Car ici, pas de surenchère de puissance.
Si les personnages disposent de pouvoirs souvent
aussi surprenants que détonnants, l'astuce
et l'intelligence se révèlent encore
plus fréquemment la clé de tout
pour l'emporter. Un principe chevillé à
ce manga, et depuis ses débuts. Il s'agit
de faire fonctionner ses neurones, et celles du
lecteur à l'avenant, de même que
ses zygomatiques ! L'humour, absurde ou non, s'impose
aussi comme l'un des ingrédients importants.
Mais n'oublions pas le dessin, assuré par
le même homme : de clone de Ken le Survivant
adepte de la demesure, le trait d'Araki subit
une véritable transformation au fil des
tomes, se fluidifiant, se faisant plus souple,
plus fin, mais sans jamais perdre sa science du
cadrage et de la pose. De la mythique casquette
"fondue" dans les cheveux de Jôtarô
à la tenue de Jean-Pierre Polnareff en
passant par les manières d'un Kishibe Rohan...
Là encore, l'auteur ne se répète
jamais, avec un style qui ne manque pas de faire
réagir !
Abordons un autre point - eh oui, encore un !

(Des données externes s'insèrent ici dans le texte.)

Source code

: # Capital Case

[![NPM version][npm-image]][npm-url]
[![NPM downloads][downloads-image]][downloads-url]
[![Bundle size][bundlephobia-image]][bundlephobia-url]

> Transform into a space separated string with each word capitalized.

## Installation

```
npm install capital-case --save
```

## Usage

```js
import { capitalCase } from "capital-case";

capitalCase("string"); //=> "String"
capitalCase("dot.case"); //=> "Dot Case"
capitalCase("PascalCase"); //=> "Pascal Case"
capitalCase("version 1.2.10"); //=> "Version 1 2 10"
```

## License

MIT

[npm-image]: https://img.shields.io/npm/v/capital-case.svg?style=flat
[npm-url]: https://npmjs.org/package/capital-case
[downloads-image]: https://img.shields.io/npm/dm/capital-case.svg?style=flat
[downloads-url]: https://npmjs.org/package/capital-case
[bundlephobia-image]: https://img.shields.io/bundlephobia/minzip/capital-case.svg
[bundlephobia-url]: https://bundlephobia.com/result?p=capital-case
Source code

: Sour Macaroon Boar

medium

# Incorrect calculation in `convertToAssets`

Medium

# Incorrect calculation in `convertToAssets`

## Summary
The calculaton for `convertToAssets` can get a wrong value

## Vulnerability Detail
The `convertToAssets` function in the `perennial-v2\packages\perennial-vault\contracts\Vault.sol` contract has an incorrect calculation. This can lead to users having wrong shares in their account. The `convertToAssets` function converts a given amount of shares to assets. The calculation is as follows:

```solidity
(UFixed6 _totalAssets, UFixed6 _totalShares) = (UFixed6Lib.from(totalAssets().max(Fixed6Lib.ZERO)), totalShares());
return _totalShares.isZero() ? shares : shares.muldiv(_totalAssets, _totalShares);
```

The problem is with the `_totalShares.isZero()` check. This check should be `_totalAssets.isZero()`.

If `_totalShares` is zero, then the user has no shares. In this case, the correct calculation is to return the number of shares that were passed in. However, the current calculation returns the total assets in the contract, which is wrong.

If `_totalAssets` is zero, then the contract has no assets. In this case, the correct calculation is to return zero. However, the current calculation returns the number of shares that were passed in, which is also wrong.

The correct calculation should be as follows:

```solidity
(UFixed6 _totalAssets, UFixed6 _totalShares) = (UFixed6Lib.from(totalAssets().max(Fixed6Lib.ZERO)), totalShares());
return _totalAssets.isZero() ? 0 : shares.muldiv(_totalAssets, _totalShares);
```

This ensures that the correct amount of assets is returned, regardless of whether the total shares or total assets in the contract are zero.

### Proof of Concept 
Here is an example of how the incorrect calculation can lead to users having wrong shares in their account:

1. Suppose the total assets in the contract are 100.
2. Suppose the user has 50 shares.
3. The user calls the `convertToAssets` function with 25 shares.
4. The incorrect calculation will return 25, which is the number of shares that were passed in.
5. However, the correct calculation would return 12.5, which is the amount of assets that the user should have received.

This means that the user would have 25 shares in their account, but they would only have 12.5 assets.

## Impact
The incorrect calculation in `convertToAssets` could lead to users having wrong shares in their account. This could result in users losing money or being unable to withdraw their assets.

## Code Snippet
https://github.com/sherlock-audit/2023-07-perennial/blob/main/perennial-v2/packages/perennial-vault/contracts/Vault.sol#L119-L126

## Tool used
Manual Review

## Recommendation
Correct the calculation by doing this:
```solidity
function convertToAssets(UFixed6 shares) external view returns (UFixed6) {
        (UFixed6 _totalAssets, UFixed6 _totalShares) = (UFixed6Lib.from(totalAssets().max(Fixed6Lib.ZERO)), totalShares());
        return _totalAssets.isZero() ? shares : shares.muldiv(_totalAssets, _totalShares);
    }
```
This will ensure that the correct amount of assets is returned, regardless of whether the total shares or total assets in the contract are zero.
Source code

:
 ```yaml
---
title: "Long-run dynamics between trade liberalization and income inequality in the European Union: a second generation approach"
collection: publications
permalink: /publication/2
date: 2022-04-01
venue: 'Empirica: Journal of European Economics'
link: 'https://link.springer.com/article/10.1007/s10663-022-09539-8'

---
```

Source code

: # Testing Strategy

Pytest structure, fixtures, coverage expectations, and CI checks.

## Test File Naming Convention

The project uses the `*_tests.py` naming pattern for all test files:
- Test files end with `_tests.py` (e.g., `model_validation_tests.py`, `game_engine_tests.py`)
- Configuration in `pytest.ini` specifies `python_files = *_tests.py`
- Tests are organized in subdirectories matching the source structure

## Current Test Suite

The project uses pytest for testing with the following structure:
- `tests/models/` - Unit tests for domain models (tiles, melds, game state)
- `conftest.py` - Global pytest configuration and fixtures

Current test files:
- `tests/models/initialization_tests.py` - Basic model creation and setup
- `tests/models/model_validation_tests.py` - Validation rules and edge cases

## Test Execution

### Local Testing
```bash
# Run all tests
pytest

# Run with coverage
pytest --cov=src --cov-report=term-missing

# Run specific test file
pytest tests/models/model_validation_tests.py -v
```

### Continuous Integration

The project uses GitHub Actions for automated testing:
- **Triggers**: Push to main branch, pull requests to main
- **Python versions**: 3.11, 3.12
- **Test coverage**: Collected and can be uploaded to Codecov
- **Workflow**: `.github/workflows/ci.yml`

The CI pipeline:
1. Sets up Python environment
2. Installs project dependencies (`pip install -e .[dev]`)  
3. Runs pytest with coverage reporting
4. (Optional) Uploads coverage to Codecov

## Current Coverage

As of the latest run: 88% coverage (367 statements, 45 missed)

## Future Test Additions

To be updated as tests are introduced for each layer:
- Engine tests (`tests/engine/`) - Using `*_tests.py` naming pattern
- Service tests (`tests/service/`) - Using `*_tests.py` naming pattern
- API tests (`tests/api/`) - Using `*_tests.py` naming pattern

- en soulignant la qualité de traduction
d'un véritable passionné, Olivier
Hagué, remplacé par Sébastien
Biguini à partir du tome 29, ce qui ne
changea finalement pas grand chose à la
constance de celle-ci. Lorsque l'on connaît
la réputation de J'ai Lu concernant
son secteur manga, c'est déjà un
exploit.
On regrettera donc d'autant plus férocement
que l'aventure se termine en queue de poisson,
alors que tant de volumes nous attendaient encore,
dont la fameuse 5eme saison et son héros
italien...
Et finalement, voilà que cette cinquième
partie, Golden Wind, démarre enfin
chez Tonkam, qui a courageusement tenté
cette reprise ! On ne pourra que les féliciter
chaleureusement, avec un premier volume à
prix réduit, avec des bons dont une - courte
- interview de l'auteur, et le retour d'Olivier
Hagué à la traduction ! Champagne
! Mais dire qu'il a fallu attendre encore quatre
moins avant le suivant... Cela dit, cette cinquième
partie justement a tout de même pour le
moment un peu de mal à prendre, malgré
un contexte une nouvelle fois des plus original.